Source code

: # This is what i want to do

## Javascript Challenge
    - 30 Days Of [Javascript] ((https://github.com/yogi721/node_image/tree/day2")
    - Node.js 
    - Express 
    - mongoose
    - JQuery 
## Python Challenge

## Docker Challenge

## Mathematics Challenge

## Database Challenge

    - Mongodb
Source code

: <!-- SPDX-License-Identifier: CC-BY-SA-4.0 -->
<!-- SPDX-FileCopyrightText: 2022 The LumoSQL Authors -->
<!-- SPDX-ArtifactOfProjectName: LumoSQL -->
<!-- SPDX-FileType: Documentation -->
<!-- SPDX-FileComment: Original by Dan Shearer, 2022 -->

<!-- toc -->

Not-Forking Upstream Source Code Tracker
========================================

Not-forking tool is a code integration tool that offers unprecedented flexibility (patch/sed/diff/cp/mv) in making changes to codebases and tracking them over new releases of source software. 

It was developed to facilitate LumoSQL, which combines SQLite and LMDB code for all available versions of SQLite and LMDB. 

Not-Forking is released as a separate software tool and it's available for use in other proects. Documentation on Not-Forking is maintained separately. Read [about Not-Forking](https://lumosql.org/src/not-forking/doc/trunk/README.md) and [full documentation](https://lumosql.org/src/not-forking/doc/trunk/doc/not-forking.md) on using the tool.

- - - -

**How to complete this task**
Scan the lines above for the word "SPDX". Return each one that has it.

**Response**
: <!-- SPDX-License-Identifier: CC-BY-SA-4.0 -->
<!-- SPDX-FileCopyrightText: 2022 The LumoSQL Authors -->
<!-- SPDX-ArtifactOfProjectName: LumoSQL -->
<!-- SPDX-FileType: Documentation -->
<!-- SPDX-FileComment: Original by Dan Shearer, 2022 -->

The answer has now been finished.